The 1919 anti-memorial is comprised of three component parts. The first component is a series of fourteen brass spittoons. The second component is a recreation of the Martyrs' Well of the Jallianwala Bagh Memorial. And the third component is a video montage that is projected on the wall.
Spittoons: Containers of Counter-Memory
Each of the fourteen spittoons is etched with the name of an event and a map that locates the city and building in which the event occurred. The work thus functions as an archive of the year 1919 in which the spittoons are containers of memory. The name of the event and a map that locates the city and building in which the event occurred has been enameled and etched on brass spittoons.
Spittoons were popular in the early 1900s and their use declined from 1920s onwards with the advent of mass-produced cigarettes. I acquired spittoons from the early 1900s to 1920s from antique shops and as such, they are cultural and material artifacts of that time. Now they are
considered antique and decorative items are no longer in use. People expectorated spit, phlegm, chewing tobacco, etc., in spittoons.
This discarded bodily waste (spit) is made to function as a metaphor for the events that a nation or a people forget as if history itself were a cultural waste and was being discarded. The work thus serves as a record of the year 1919 in which the spittoons function as containers of memory.
Fourteen events of 1919 are etched and enameled on to brass spittoons in this project - the May Fourth Revolution, in Tiananmen Square, China; the Turkish War of Independence, in Istanbul, Turkey; the Russian Civil War, in Kiev; creation of the Weimar Republic, in Germany; the Race Riots of Chicago, in America; the Great Iraqi Revolution, in Baghdad; the Third Anglo-Afghan War, in Peshawar; the Red Flag Riots, in Brisbane, Australia; the Egyptian Revolution, in Cairo; the Third Battle of Juarez, in El Paso; the Irish Declaration of Independence, in Dublin; and the Middle East as we know it was being created.

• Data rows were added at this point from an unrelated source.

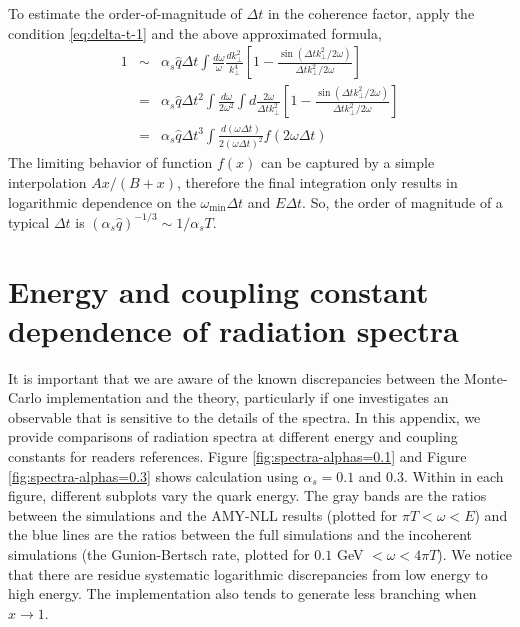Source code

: \documentclass[aps, prc, reprint, amsmath, groupedaddress, nofootinbib]{revtex4-1}
\begin{document}
To estimate the order-of-magnitude of $\Delta t$ in the coherence factor, apply the condition \ref{eq:delta-t-1} and the above approximated formula,
\begin{eqnarray}
\nonumber
1 &\sim& \alpha_s\hat{q}\Delta t \int \frac{d\omega}{\omega}  \frac{dk_\perp^2}{k_\perp^4}  \left[1-\frac{\sin(\Delta t k_\perp^2/2\omega)}{\Delta t k_\perp^2/2\omega}\right]\\
\nonumber
&=& \alpha_s\hat{q}\Delta t^2 \int \frac{d\omega}{2\omega^2}  \int d\frac{2\omega}{\Delta t k_\perp^2}  \left[1-\frac{\sin(\Delta t k_\perp^2/2\omega)}{\Delta t k_\perp^2/2\omega}\right]\\
&=& \alpha_s\hat{q}\Delta t^3 \int \frac{d(\omega\Delta t)}{2(\omega\Delta t) ^2} f(2\omega\Delta t)
\end{eqnarray}
The limiting behavior of function $f(x)$ can be captured by a simple interpolation $Ax/(B+x)$, therefore the final integration only results in logarithmic dependence on the $\omega_{\min}\Delta t$ and $E\Delta t$.
So, the order of magnitude of a typical $\Delta t$ is $(\alpha_s\hat{q})^{-1/3}\sim 1/\alpha_s T$.


\section{Energy and coupling constant dependence of radiation spectra}\label{app:tune-spectrum}
It is important that we are aware of the known discrepancies between the Monte-Carlo implementation and the theory, particularly if one investigates an observable that is sensitive to the details of the spectra. 
In this appendix, we provide comparisons of radiation spectra at different energy and coupling constants for readers references.
Figure \ref{fig:spectra-alphas=0.1} and Figure \ref{fig:spectra-alphas=0.3} shows calculation using $\alpha_s = 0.1$ and $0.3$.
Within in each figure, different subplots vary the quark energy.
The gray bands are the ratios between the simulations and the AMY-NLL results (plotted for $\pi T < \omega < E$) and the blue lines are the ratios between the full simulations and the incoherent simulations (the Gunion-Bertsch rate, plotted for $0.1$ GeV $< \omega < 4\pi T $).
We notice that there are residue systematic logarithmic discrepancies from low energy to high energy.
The implementation also tends to generate less branching when $x \rightarrow 1$.

 
\end{document}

The Martyrs' Well as a container of counter-memory
The second component is a well-like structure in the center of the gallery space using old bricks sourced locally. This well references the Martyrs' Well in Jallianwalla Bagh, but thus displaced, it becomes a precarious container of counter-memory. The well is created to look like a broken-down, crumbling well that is no longer in active use.
The spittoons representing the two central events of this anti-memorial, the Jallianwallan Bagh and the Treaty of Versailles, are placed on the well, to create visual and historical focus.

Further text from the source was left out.